Electromagnetic quasinormal modes of rotating black strings and the AdS/CFT correspondence

TL;DR

This paper studies the electromagnetic quasinormal modes of rotating black strings in AdS space and explores their dual CFT plasma behavior, revealing effects like Doppler shifts and thermalization time dilation.

Contribution

It provides a detailed analysis of electromagnetic perturbations of rotating black strings and their holographic duals, including both analytical and numerical results on quasinormal modes.

Findings

Rotation causes Doppler shifts in QNM frequencies.

Rotation affects thermalization times in the dual CFT.

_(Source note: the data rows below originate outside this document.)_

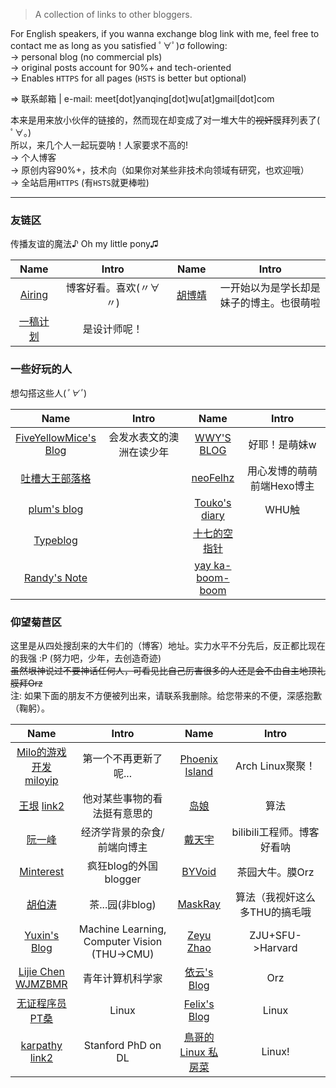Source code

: <head>
    <base target="_blank">
    <style>
    table { width: 100% }
    table th:nth-child(1) { width: 15%; }
    table th:nth-child(2) { width: 35%; }
    table th:nth-child(3) { width: 15%; }
    table th:nth-child(4) { width: 35%; }
    </style>
</head>

> A collection of links to other bloggers.

For English speakers, if you wanna exchange blog link with me, feel free to contact me as long as you satisfied ﾟ∀ﾟ)σ following:  
-> personal blog (no commercial pls)  
-> original posts account for 90%+ and tech-oriented  
-> Enables `HTTPS` for all pages (`HSTS` is better but optional)

=> 联系邮箱 \| e-mail: meet[dot]yanqing[dot]wu[at]gmail[dot]com

本来是用来放小伙伴的链接的，然而现在却变成了对一堆大牛的~~视奸~~膜拜列表了( ﾟ∀。)  
所以，来几个人一起玩耍呐！人家要求不高的!  
-> 个人博客  
-> 原创内容90%+，技术向（如果你对某些非技术向领域有研究，也欢迎哦）  
-> 全站启用`HTTPS` (有`HSTS`就更棒啦)

---

### 友链区
传播友谊的魔法♪ Oh my little pony♫

| Name | Intro | Name | Intro |
|:----:|:-----:|:----:|:-----:|
| [Airing][4] | 博客好看。喜欢(〃∀〃) | [胡博靖][6] | 一开始以为是学长却是妹子的博主。也很萌啦 |
| [一稿计划][35] | 是设计师呢！|
    
### 一些好玩的人
想勾搭这些人(*ﾟ∀ﾟ*)

| Name | Intro | Name | Intro |
|:----:|:-----:|:----:|:-----:|
| [FiveYellowMice's Blog][19] | 会发水表文的澳洲在读少年 | [WWY'S BLOG][21] | 好耶！是萌妹w |
| [吐槽大王部落格][22] | | [neoFelhz][23] | 用心发博的萌萌前端Hexo博主|
| [plum's blog][3] | | [Touko's diary][7] | WHU触 |
| [Typeblog][24] | | [十七的空指针][28] | |
| [Randy's Note][29] | | [yay ka-boom-boom][30] | |

### 仰望菊苣区
这里是从四处搜刮来的大牛们的（博客）地址。实力水平不分先后，反正都比现在的我强 :P (努力吧，少年，去创造奇迹)  
~~虽然垠神说过不要神话任何人，可看见比自己厉害很多的人还是会不由自主地顶礼膜拜Orz~~  
注: 如果下面的朋友不方便被列出来，请联系我删除。给您带来的不便，深感抱歉（鞠躬）。

| Name | Intro | Name | Intro |
|:----:|:-----:|:----:|:-----:|
| [Milo的游戏开发][1] [miloyip][27] | 第一个不再更新了呢... | [Phoenix Island][2] | Arch Linux聚聚！|
| [王垠][5] [link2][34] | 他对某些事物的看法挺有意思的 | [岛娘][26] | 算法 |
| [阮一峰][20] | 经济学背景的杂食/前端向博主 | [戴天宇][8] | bilibili工程师。博客好看呐 |
| [Minterest][9] | 疯狂blog的外国blogger | [BYVoid][10] | 茶园大牛。膜Orz |
| [胡伯涛][11] | 茶...园(非blog) | [MaskRay][12] | 算法（我视奸这么多THU的搞毛哦 |
| [Yuxin's Blog][13] | Machine Learning, Computer Vision (THU->CMU) | [Zeyu Zhao][14] | ZJU+SFU->Harvard |
| [Lijie Chen][15] [WJMZBMR][25] | 青年计算机科学家 | [依云's Blog][16] | Orz |
| [无证程序员PT桑][17] | Linux | [Felix's Blog][18] | Linux |
| [karpathy][31] [link2][32] | Stanford PhD on DL | [鳥哥的 Linux 私房菜][33] | Linux! |



[1]: http://www.cnblogs.com/miloyip
[2]: https://blog.phoenixlzx.com
[3]: https://plumz.me
[4]: http://me.ursb.me
[5]: http://www.yinwang.org
[6]: http://hubojing.github.io/
[7]: https://touko.moe/
[8]: http://dtysky.moe
[9]: http://www.minterest.com
[10]: https://www.byvoid.com

[11]: http://botao.hu
[12]: http://maskray.me
[13]: http://ppwwyyxx.com
[14]: http://zzeyu.com/en/
[15]: https://sites.google.com/site/wjmzbmr/home
[16]: https://blog.lilydjwg.me
[17]: http://blog.ptsang.net
[18]: https://blog.felixc.at
[19]: https://fiveyellowmice.com
[20]: http://www.ruanyifeng.com

[21]: https://wwyqianqian.github.io
[22]: https://www.tcdw.net
[23]: https://blog.nfz.moe/
[24]: https://typeblog.net/
[25]: http://wjmzbmr.com/
[26]: http://www.shuizilong.com/house/
[27]: http://miloyip.com/
[28]: https://www.null17.com/
[29]: http://pengzhendong.cn
[30]: https://blog.nyan.im/

[31]: http://karpathy.github.io/
[32]: https://medium.com/@karpathy/
[33]: http://linux.vbird.org/
[34]: http://yinwang0.lofter.com/
[35]: https://lastone.ohhh.cc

Hydrodynamic regime of QNM dispersion relations is analytically characterized.

Abstract

We investigate the quasinormal spectrum of electromagnetic perturbations of rotating black strings. Among the solutions of Einstein equations in the presence of a negative cosmological constant there are asymptotically anti-de Sitter (AdS) black holes whose horizons have the topology of a cylinder. The stationary version of these AdS black holes represents rotating black strings. The conformal field theory (CFT) dual of a black string lives in a Minkowski space with a compact dimension. On the basis of the AdS/CFT duality, we interpret a CFT plasma moving with respect to the preferred rest frame introduced by the topology as the holographic dual to a rotating black string. We explore the consequences of this correspondence by investigating the electromagnetic perturbations of a black string for different rotation parameter values. As usual the electromagnetic quasinormal modes (QNM) correspond to the poles of retarded Green's functions of $R$-symmetry currents in the boundary field theory. The hydrodynamic regime of the QNM dispersion relations are analytically studied. Finally, we investigate numerically the effect of rotation on all the family of black-string electromagnetic quasinormal modes. We interpret these results from the CFT perspective and notice the emergence of effects like Doppler shift of the frequencies and dilation of the thermalization times.